Bühnenshow Klassik für Kinder, lehrreich und vergnüglich

Zur Musik der vier Cellisten durften die Kinder auf der Bühne Ringe auf Stangen werfen.
Zur Musik der vier Cellisten durften die Kinder auf der Bühne Ringe auf Stangen werfen. © Foto: Giacinto Carlucci
Göppingen / Annerose Fischer-Bucher 14.04.2018

Das Licht geht aus, vier Taschenlampen leuchten in halber Höhe auf der Bühne und kommunizieren wortlos miteinander. Die Kinder lachen. Wieder dunkel. Vier erleuchtete Cellobögen tanzen auf halber Höhe und zwei rangeln miteinander, während Musik aus dem Film „Star Wars“ ertönt. Die Kinder lachen noch mehr. Dann geht das Licht an und auf der Bühne sitzen hinter den leuchtenden farbigen Bögen, die wie Musikschwerter agierten, vier junge Musiker mit ihren Celli. Großer Beifall des jungen Publikums in der Göppinger Stadthalle.

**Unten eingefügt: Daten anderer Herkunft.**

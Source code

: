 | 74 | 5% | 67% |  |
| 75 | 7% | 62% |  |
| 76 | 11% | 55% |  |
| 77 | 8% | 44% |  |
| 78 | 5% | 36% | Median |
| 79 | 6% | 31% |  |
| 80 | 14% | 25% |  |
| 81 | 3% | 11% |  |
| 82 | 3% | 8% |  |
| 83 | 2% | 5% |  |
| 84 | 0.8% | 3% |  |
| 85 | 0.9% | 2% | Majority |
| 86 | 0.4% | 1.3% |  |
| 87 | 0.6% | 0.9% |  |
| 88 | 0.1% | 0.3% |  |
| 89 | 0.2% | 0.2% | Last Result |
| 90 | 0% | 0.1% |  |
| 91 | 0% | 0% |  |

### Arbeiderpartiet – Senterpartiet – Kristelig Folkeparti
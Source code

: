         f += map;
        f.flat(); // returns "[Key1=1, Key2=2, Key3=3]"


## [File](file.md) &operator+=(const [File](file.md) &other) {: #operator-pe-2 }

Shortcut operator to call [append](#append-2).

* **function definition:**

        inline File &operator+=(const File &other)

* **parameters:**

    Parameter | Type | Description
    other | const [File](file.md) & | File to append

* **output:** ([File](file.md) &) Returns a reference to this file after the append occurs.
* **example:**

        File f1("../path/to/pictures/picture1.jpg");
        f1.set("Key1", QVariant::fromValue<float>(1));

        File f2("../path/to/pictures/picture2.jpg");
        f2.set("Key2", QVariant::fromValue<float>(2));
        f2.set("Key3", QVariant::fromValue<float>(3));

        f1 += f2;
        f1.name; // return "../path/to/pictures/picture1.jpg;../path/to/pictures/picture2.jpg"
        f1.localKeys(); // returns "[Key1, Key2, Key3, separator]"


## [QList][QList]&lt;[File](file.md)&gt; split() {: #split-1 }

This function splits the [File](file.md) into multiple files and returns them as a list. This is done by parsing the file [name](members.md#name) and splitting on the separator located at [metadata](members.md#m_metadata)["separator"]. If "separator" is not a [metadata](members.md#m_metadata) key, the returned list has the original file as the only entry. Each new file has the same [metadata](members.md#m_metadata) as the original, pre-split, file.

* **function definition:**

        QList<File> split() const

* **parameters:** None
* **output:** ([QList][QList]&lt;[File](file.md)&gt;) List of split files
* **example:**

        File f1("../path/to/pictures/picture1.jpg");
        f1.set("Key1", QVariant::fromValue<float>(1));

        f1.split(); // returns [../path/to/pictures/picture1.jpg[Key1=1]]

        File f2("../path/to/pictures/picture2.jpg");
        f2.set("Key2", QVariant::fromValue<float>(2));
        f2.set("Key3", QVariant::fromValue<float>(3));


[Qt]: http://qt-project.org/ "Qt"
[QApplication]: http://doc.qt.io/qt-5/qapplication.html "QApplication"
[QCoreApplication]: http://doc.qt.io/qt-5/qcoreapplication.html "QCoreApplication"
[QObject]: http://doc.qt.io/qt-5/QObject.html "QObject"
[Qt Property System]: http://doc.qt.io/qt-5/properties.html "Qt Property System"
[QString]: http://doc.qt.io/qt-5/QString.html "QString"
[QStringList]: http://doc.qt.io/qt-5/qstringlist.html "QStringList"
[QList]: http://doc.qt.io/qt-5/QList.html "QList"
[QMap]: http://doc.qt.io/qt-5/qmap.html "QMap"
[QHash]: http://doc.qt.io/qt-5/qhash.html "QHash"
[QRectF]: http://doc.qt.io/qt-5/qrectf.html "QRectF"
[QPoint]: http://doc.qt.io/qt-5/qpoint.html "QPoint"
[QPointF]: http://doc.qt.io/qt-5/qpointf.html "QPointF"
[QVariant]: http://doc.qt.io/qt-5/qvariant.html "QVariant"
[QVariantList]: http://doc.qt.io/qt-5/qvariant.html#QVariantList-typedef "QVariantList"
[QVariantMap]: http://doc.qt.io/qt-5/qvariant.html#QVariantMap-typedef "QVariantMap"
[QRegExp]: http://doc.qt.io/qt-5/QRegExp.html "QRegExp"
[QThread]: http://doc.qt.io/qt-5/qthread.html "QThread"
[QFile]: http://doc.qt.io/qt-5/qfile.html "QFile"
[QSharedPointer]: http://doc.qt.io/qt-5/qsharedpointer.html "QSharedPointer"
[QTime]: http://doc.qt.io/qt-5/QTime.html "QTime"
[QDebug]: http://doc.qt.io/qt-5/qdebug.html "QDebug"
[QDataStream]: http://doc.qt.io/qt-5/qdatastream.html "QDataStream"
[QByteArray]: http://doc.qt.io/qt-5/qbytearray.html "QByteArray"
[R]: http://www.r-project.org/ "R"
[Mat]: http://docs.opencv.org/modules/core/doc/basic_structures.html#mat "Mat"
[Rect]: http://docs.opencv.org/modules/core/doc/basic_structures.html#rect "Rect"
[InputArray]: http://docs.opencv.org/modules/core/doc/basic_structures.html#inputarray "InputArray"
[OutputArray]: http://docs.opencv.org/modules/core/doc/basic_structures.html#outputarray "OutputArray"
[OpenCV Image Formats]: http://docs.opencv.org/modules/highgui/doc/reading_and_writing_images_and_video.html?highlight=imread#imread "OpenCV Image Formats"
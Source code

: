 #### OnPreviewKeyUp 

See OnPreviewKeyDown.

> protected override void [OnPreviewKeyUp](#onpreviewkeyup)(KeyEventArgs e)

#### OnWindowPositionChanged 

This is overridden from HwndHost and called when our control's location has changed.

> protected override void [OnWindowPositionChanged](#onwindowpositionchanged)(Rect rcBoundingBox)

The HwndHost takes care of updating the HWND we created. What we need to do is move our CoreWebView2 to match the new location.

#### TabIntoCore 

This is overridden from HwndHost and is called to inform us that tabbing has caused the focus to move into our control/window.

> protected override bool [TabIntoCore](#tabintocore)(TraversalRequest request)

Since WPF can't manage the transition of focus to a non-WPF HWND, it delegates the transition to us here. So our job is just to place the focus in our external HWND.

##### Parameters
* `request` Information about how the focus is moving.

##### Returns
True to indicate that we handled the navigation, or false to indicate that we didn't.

Eine überaus charmante, abwechslungs- und lehrreiche sowie vergnügliche Musikstunde boten die Cellisten Lukas aus Leipzig, Matthias aus Stuttgart, Tim aus Freiburg und Hartwig aus Hannover mit ihrer „Band Quattrocelli“. Sie haben alle an der Musikhochschule Aachen studiert und gewannen im Nu die Herzen ihrer jungen Zuhörer. Abwechselnd moderierend zogen sie die Kinder ins Gespräch, aber auch in die Handlung und boten dabei technisch und musikalisch exzellent ausgeführte Filmmusik in Arrangements und Eigenkompositionen. Alles in bewundernswerter Leichtigkeit.

So durfte das Publikum jeweils Musik oder Instrumente erraten, die die Cellisten imitierten. Einige Kinder konnten sich zur Musik bei Solostellen im Werfen von Ringen auf Stangen präsentieren, immer begleitet vom Beifall des Saals, wenn sie Erfolg hatten. Alyssa aus der Südstadt-Grundschule verfolgte gespannt mit ihrem Kuscheltier das Geschehen. Und Viertklässler Andriya, der zuvor noch nie ein Cello gesehen und gehört hatte, meinte am Ende: „Alles hat mir gefallen.“

Als gefragt wurde, welche Stimmung denn die nächste Musik erzeuge, waren die Kinder tatsächlich ganz still, bis sie das Piratenschiff im Morgengrauen auf glatter See in „Fluch der Karibik“ musikalisch entziffern konnten, unterstützt durch grünen und blauen Theaternebel auf der Bühne. Das Stück endete in einem leisen Glissando und leitete über in einen Swing-Rhythmus, den die Kinder mitschnipsen und mit dem Fuß begleiten sollten.

Die cellistischen Spaßmacher ließen imitierte Instrumente zu einem Western erraten, etwa ein Banjo, eine Mundharmonika oder eine Lotosflöte. Sie spielten ihr großes Cello wie eine Gitarre, mischten sich mit einer kleinen Ukulele unters Publikum oder erweckten ein totes Cello mit Stethoskop und Mund-zu-Mund-Beatmung wieder zum Leben – zum Vergnügen der Kinder. Tanzend und spielend sowie begleitet vom rhythmischen Klatschen der sich gut benehmenden kleinen Besucher verabschiedeten sich die Quattrocelli passend mit der Zugabe „Happy“.